1990’lı yıların sonuna doğru belirginleşen müdahaleler ekseninde ilk olarak kent merkezine büyük Alışveriş Merkezlerinin önü açıldı, takiben Emniyet Müdürlüğü, Adliye ve Valilik merkezden taşınarak birbirinden uzak semtlere konumlandırıldı. Yeni yapılanma daha önce ilgili birimlere rahatlıkla ulaşan vatandaşa maddi ve zaman kaybı külfeti olarak yansırken, merkezdeki esnafın iş hacmi de düştü.

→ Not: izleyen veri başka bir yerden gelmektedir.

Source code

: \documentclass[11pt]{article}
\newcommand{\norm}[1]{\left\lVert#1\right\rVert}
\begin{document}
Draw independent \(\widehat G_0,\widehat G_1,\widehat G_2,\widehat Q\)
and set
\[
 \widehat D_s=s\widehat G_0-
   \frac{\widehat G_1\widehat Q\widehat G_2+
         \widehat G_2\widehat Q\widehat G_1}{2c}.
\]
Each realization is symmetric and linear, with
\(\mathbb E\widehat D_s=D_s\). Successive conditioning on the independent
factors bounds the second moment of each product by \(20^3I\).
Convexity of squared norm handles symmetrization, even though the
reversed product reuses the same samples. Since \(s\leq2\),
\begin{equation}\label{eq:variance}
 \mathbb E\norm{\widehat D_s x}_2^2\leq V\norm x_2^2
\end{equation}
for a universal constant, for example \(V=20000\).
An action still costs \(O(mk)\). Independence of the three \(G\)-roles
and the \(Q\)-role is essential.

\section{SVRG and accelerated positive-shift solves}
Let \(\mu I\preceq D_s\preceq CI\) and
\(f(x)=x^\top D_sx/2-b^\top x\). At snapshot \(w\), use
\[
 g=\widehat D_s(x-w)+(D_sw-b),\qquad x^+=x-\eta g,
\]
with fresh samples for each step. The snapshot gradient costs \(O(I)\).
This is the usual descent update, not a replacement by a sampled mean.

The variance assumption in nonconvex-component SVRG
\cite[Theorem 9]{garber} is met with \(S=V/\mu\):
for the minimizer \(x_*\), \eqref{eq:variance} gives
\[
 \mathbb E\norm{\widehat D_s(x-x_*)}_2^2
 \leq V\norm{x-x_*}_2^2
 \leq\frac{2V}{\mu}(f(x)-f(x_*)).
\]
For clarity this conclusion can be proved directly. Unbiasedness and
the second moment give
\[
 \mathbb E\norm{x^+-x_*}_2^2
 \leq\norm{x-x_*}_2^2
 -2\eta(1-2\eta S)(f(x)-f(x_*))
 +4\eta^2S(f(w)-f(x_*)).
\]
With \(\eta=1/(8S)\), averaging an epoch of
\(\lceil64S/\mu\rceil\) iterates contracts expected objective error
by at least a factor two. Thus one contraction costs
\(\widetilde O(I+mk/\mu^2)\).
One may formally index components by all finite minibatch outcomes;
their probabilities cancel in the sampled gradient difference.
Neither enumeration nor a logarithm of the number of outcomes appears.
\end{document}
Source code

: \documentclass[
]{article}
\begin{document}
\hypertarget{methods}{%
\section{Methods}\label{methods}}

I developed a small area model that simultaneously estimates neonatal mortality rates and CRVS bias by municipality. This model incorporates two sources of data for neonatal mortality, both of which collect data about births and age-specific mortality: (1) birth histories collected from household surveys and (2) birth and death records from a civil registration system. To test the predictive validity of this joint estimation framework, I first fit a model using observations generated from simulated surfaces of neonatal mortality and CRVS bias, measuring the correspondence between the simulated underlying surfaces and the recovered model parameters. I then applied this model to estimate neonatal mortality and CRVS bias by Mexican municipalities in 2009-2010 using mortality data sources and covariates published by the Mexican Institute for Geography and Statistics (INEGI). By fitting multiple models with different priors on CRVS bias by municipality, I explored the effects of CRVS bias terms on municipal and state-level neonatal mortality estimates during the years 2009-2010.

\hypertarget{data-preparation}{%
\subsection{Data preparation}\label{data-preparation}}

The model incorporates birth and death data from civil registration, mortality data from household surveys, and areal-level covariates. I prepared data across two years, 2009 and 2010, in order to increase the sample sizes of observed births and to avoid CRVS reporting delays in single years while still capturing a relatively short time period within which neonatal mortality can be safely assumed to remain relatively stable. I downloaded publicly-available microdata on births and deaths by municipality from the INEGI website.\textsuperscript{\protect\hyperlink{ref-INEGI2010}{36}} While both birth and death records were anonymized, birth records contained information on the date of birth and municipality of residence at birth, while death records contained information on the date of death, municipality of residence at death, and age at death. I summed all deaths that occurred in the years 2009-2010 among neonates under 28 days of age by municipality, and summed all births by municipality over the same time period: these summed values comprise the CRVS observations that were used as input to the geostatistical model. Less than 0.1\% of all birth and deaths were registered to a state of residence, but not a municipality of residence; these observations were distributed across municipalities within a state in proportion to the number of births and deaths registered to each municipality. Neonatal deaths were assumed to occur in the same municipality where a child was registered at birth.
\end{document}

Valilik, belediye, adliye, emniyet gibi idari birimler vatandaşın zorunlu uğrak noktalarıdır. Kentler kurulurken ilgili birimlerin çevresinde planlanarak şekillenir. Hedef vatandaşın kolaylıkla ulaşabilmesini sağlamaktır.
Uzun erimli planlamadan yoksun hacmi büyüyen Mersin, teknik çevrelerin deyimiyle iç dinamikler devre dışı bırakılarak dış müdahalelerle şekillenmeye yöneltildi.
1990’lı yıların sonuna doğru belirginleşen müdahaleler ekseninde ilk olarak kent merkezine büyük Alışveriş Merkezlerinin önü açıldı, takiben Emniyet Müdürlüğü, Adliye ve Valilik merkezden taşınarak birbirinden uzak semtlere konumlandırıldı. Yeni yapılanma daha önce ilgili birimlere rahatlıkla ulaşan vatandaşa maddi ve zaman kaybı külfeti olarak yansırken, merkezdeki esnafın iş hacmi de düştü.
“Tarihe Gülümseyen Mersin Projesi” vardı ya, kent merkezini cazibe merkezine dönüştürmeyi hedefliyordu.
2011 yılında dönemin Valisi Hasan Basri Güzeloğlu’nun heyecanla açıkladığı proje kapsamında, teknik çevrelerin kent meydanı olarak düzenlenmesini önerdikleri Kurtuluş Alanı’ndan başlayarak İstiklal Caddesi Güneyi, Sakarya Caddesi arasında kalan bölge öncelikli olarak yeniden planlanıp hazırlıkları yürütülen 2013 yılında düzenlenecek Akdeniz Oyunları’na yetiştirilecek, gelen sporcu ve misafirler ilgili bölgede eski yapılarda düzenlenen butik otellerde misafir edilecekti.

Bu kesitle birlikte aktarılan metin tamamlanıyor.